The Negative Effects of Competition Amongst Medical Students and 5 Tips to Overcome Them

Dec 2, 2014

During a typical day in the third and fourth years of medical school, students work with countless other students. For example, on any given clerkship I work with anywhere from 0 students to 6 or more. So what happens when you put multiple medical students in a setting where we are all vying for clerkship grades and letters of recommendation? The obvious answer is competition. On many levels competition can be very useful in pushing everyone to be their best. However, many times it can get out of hand and there may be negative consequences. Every medical student has heard of the story of the “gunner” who gets to the hospital earlier than anyone else and takes all of the patients for their benefit. The question then becomes what kind of student outcomes exist in these settings of competition?

Competition among medical students can lead to many poor outcomes in medical education and patient care. Unfortunately, in the medical setting, there is a long documented history of students cheating or falsifying information. One review found that up to 58% of medical students admit to cheating (Kusnoor, 2013). Cheating on the clerkships often manifests itself as falsified information regarding work that students performed. This often includes listing parts of the physical exam and history that were not actually obtained or assessed by the student. Medical care can be disrupted at any level if a reporter gives this false information, and the mistakes can be costly. Students list multiple reasons for making these false reports. Responses usually come down to two main themes: Fear and Praise. I will be the first to admit that on rounds there can be a sense of fear that as students we missed something that we probably should not have missed. I will also say that nothing is better than being praised for something that you did find or assessed correctly. Both responses truly come down to ego, not wanting to be wrong or uniformed, and wanting to be praised for being correct or informed.

Another study published in Academic Medicine reported that a large decline in empathy has been noticed among medical residents and students (Neumann, 2011).

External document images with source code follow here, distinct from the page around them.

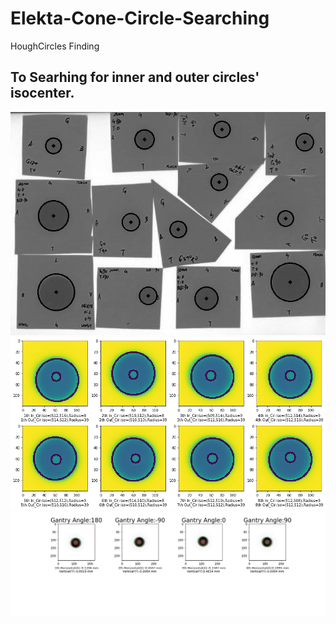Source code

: # Elekta-Cone-Circle-Searching
HoughCircles Finding

## To Searhing for inner and outer circles' isocenter.
![alt text](https://github.com/fishdda/Elekta-Cone-Circle-Searching/blob/master/test_circle.jpg)
![alt text](https://github.com/fishdda/Elekta-Cone-Circle-Searching/blob/master/Withoutmean.png)
![alt text](https://github.com/fishdda/Elekta-Cone-Circle-Searching/blob/master/results.png)
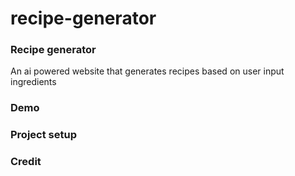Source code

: # recipe-generator

### Recipe generator
An ai powered website that generates recipes based on user input ingredients

### Demo

### Project setup


### Credit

Their review suggested stress and “burnout” as the key determinant of decline. They indicated that among multiple studies burnout and stress lead to inappropriate behavior, cutting corners, and an overall decline in showing empathy to the patients (Neumann, 2011). Burnout among residents and medical students is in no way a new topic and has led to many negative patient outcomes in the past. While many administrative and legal changes have been made to try and decrease stress and burnout, increasing competition amongst students is likely to contribute to student burnout.

Moving forward, it is important for institutions, both schools and the hospitals students practice in, to try and decrease competition for better medical education and patient care. Here are my five tips for cutting back on competition on the clerkships:

  1. Work as a team.Medicine is not a one-person effort and working together can greatly benefit your own learning and patient outcomes. Health care is moving increasingly towards coordinated care models, so you should start by viewing your peers less as competition and more as colleagues.

  2. Don’t falsify information. It is ok to admit you missed something or forgot to look something up. A good response to not having the information is, “I will make sure to look that up next time”, or “I can go check on that now”. While this can feel like failing it is actually more impressive to admit your faults and gather correct information as opposed to falsifying information.

  3. Treat everyone with respect. While this seems to be inherent to any practice it is amazing how often people on the medical team must be reminded of this. It is key for medical student learning and patient outcomes that all members of the team treat each other with dignity and respect.

  4. Prevent burnout. Remember to find time for balance in medical school. This applies to any year of school and not just the clerkship years. Burnout has a huge correlation with competition and falsifying information,so staying happy and keeping a positive attitude can go a long way in decreasing competition.

  5. Have fun, and take what you can from every clerkship. Aim to do your best in each clerkship, regardless of whether you want to pursue that specific field. Each of the different aspects of medicine has something it can teach you for your future practice. Enjoying yourself while learning about the different areas of medicine will not only decrease competition, it will also lend to greater learning.

References:

Kusnoor, MD, Anita V., and Ruth Falik, MD. "Cheating in Medical School". Southern Medical Journal. 2013; 106 (8): 479-483.

Neumann, PhD, Melanie, Edelhauser, MD, Friedrich, Tauschel, MD, Diethard, Fischer, MD, Martin R., Wirtz, PhD, Markus, Woopen, MD, PhD, Christiene, Haramati, MD, Aviad, and Christian Scheffer, MD, MME. "Empathy Decline and its Reason: A Systemic Review of Studies with Medical Students and Residents". Academic Medicine. 2011; 86 (8).